Розмари выглядела как обычно, но по ее разговору — а говорила она о выплатах по социальному страхованию — я поняла, что она значительно старше, чем я думала: ей, видимо, было уже за шестьдесят. Просто крашеные волосы всегда вводят меня в заблуждение. Она была довольно по ч ной, но крепкой, с упорным жестковатым взглядом и приятно-банальными манерами здравомыслящей женщины. Глаза у нее оказались очень светлыми, ясными; то-то в них было такое, отчего я вдруг вспомнила ковбоев, которых было много во времена моего детства в Кламат-Фолс, и то, как эти ковбои смотрят: словно мимо тебя.

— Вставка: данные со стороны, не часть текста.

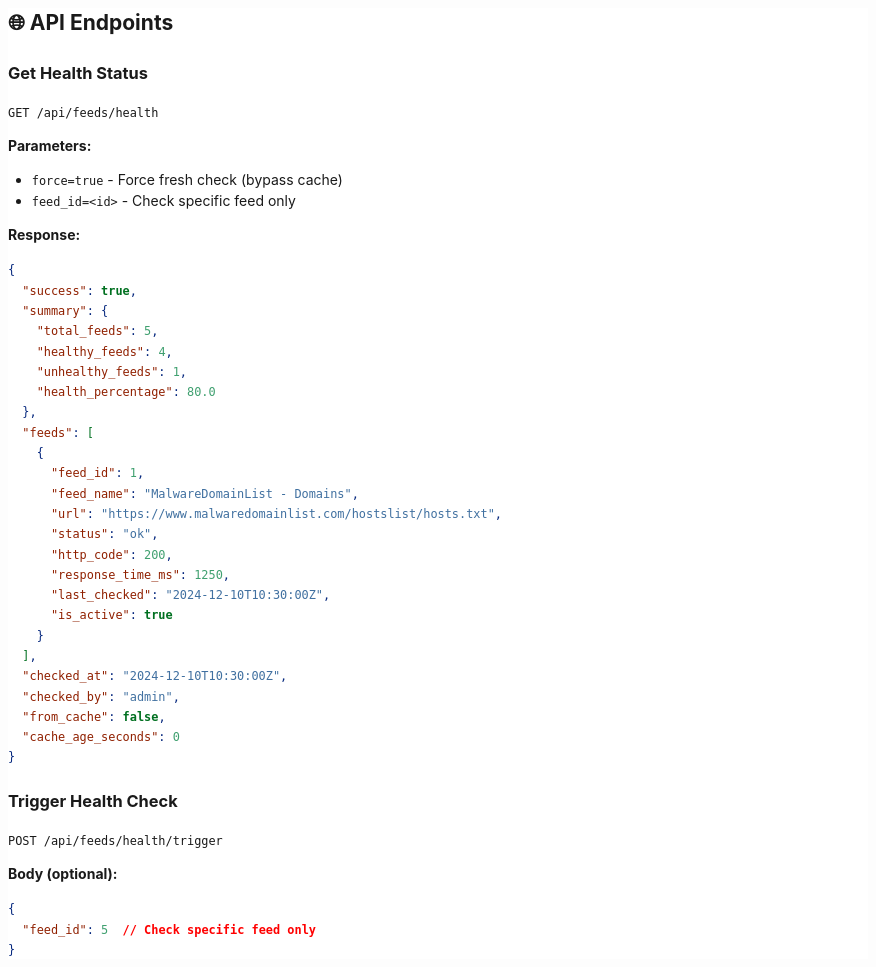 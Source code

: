 ## 🌐 API Endpoints

### Get Health Status

```http
GET /api/feeds/health
```

**Parameters:**
- `force=true` - Force fresh check (bypass cache)
- `feed_id=<id>` - Check specific feed only

**Response:**
```json
{
  "success": true,
  "summary": {
    "total_feeds": 5,
    "healthy_feeds": 4,
    "unhealthy_feeds": 1,
    "health_percentage": 80.0
  },
  "feeds": [
    {
      "feed_id": 1,
      "feed_name": "MalwareDomainList - Domains",
      "url": "https://www.malwaredomainlist.com/hostslist/hosts.txt",
      "status": "ok",
      "http_code": 200,
      "response_time_ms": 1250,
      "last_checked": "2024-12-10T10:30:00Z",
      "is_active": true
    }
  ],
  "checked_at": "2024-12-10T10:30:00Z",
  "checked_by": "admin",
  "from_cache": false,
  "cache_age_seconds": 0
}
```

### Trigger Health Check

```http
POST /api/feeds/health/trigger
```

**Body (optional):**
```json
{
  "feed_id": 5  // Check specific feed only
}
```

Розмари сообщила мне, что дела у нее понемногу наладились, и теперь в мотеле "целая толпа" постояльцев, приехавших в последние несколько выходных. Одна "очень милая семья" жила у нее уже целую неделю в домике номер три (сидя в шезлонге рядом с Анталом, я видела, как он закатывает от нетерпения глаза, скрытые черными очками). Розмари сказала, что теперь, наверное, сумеет как-то продержаться до решения вопроса о страховых выплатах. А там посмотрим, сказала она. Но было бы замечательно — верно ведь? — если б можно было нанять кого-нибудь, чтоб помогал по хозяйству.